About this task
Write out the listing below exactly, beginning at its first line and ending with the line that contains "my grandmother's eyes, her own eyes\\".

━━━━━━━━━━━━━━━━

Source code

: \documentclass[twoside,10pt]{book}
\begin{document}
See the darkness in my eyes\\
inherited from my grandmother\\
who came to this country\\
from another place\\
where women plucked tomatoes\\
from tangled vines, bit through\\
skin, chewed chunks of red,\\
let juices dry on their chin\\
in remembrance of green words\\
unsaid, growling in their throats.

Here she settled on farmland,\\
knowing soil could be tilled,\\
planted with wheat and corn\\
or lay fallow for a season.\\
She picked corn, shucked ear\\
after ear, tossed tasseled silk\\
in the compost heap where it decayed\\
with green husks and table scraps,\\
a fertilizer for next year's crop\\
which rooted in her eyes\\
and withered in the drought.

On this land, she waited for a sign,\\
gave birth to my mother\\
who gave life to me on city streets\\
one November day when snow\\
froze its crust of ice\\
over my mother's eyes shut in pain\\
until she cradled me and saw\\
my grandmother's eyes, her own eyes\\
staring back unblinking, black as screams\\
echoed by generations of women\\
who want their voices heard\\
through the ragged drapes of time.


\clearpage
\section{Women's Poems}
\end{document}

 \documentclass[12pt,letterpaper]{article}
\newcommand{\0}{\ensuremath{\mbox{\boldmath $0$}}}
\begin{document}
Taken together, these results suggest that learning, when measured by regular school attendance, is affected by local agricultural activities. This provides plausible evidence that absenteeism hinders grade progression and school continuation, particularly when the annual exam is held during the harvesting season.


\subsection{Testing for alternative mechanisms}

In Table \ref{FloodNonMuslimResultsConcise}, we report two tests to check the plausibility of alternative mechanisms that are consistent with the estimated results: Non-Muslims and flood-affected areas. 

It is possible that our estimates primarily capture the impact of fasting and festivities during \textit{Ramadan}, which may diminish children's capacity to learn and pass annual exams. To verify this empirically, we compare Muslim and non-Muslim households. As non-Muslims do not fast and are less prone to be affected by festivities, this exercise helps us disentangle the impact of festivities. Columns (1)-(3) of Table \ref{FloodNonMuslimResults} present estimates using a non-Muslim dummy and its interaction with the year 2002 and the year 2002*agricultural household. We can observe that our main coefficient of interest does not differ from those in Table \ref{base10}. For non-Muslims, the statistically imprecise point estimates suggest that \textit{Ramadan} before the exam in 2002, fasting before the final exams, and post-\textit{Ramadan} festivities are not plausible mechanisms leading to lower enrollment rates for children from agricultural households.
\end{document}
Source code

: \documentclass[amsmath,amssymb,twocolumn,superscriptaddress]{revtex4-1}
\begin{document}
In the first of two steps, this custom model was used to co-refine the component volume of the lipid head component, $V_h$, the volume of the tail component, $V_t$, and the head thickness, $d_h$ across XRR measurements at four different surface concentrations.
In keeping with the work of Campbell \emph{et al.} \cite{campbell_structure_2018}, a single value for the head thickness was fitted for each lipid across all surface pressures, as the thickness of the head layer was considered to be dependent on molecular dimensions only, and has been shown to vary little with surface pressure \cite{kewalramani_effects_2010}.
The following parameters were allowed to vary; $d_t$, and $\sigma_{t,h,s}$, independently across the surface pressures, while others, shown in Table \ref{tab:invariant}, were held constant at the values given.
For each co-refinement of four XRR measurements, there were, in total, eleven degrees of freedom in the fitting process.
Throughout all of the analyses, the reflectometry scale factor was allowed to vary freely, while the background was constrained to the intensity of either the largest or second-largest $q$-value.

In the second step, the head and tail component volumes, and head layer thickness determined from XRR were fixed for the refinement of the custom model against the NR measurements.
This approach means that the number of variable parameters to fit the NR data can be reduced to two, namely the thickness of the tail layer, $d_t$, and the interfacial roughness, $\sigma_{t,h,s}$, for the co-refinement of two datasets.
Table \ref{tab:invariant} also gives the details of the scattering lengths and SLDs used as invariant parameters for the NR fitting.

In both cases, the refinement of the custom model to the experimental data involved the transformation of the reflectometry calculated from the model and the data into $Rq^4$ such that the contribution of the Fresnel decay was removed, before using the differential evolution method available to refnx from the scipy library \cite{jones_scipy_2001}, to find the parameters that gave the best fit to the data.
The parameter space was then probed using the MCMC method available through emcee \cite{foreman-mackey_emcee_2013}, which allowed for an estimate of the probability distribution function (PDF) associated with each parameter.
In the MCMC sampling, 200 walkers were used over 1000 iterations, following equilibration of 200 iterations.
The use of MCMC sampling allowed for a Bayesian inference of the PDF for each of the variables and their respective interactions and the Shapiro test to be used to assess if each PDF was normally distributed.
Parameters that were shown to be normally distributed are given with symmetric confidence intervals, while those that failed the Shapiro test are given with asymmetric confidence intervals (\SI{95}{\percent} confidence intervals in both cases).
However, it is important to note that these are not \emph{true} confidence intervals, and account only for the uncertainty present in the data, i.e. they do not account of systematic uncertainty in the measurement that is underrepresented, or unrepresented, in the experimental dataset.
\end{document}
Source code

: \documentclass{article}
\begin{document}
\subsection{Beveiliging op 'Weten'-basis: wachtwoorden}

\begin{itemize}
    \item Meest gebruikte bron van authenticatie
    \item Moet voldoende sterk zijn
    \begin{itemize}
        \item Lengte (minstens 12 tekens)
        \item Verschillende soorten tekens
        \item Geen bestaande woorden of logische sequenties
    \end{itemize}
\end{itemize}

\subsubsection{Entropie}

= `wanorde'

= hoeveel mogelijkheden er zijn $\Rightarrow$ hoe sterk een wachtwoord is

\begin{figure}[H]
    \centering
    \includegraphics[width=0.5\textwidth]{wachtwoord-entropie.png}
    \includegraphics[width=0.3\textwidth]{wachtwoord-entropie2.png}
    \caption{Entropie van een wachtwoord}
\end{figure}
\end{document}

━━━━━━━━━━━━━━━━

Solution to this problem
Source code

: \documentclass[twoside,10pt]{book}
\begin{document}
See the darkness in my eyes\\
inherited from my grandmother\\
who came to this country\\
from another place\\
where women plucked tomatoes\\
from tangled vines, bit through\\
skin, chewed chunks of red,\\
let juices dry on their chin\\
in remembrance of green words\\
unsaid, growling in their throats.

Here she settled on farmland,\\
knowing soil could be tilled,\\
planted with wheat and corn\\
or lay fallow for a season.\\
She picked corn, shucked ear\\
after ear, tossed tasseled silk\\
in the compost heap where it decayed\\
with green husks and table scraps,\\
a fertilizer for next year's crop\\
which rooted in her eyes\\
and withered in the drought.

On this land, she waited for a sign,\\
gave birth to my mother\\
who gave life to me on city streets\\
one November day when snow\\
froze its crust of ice\\
over my mother's eyes shut in pain\\
until she cradled me and saw\\
my grandmother's eyes, her own eyes\\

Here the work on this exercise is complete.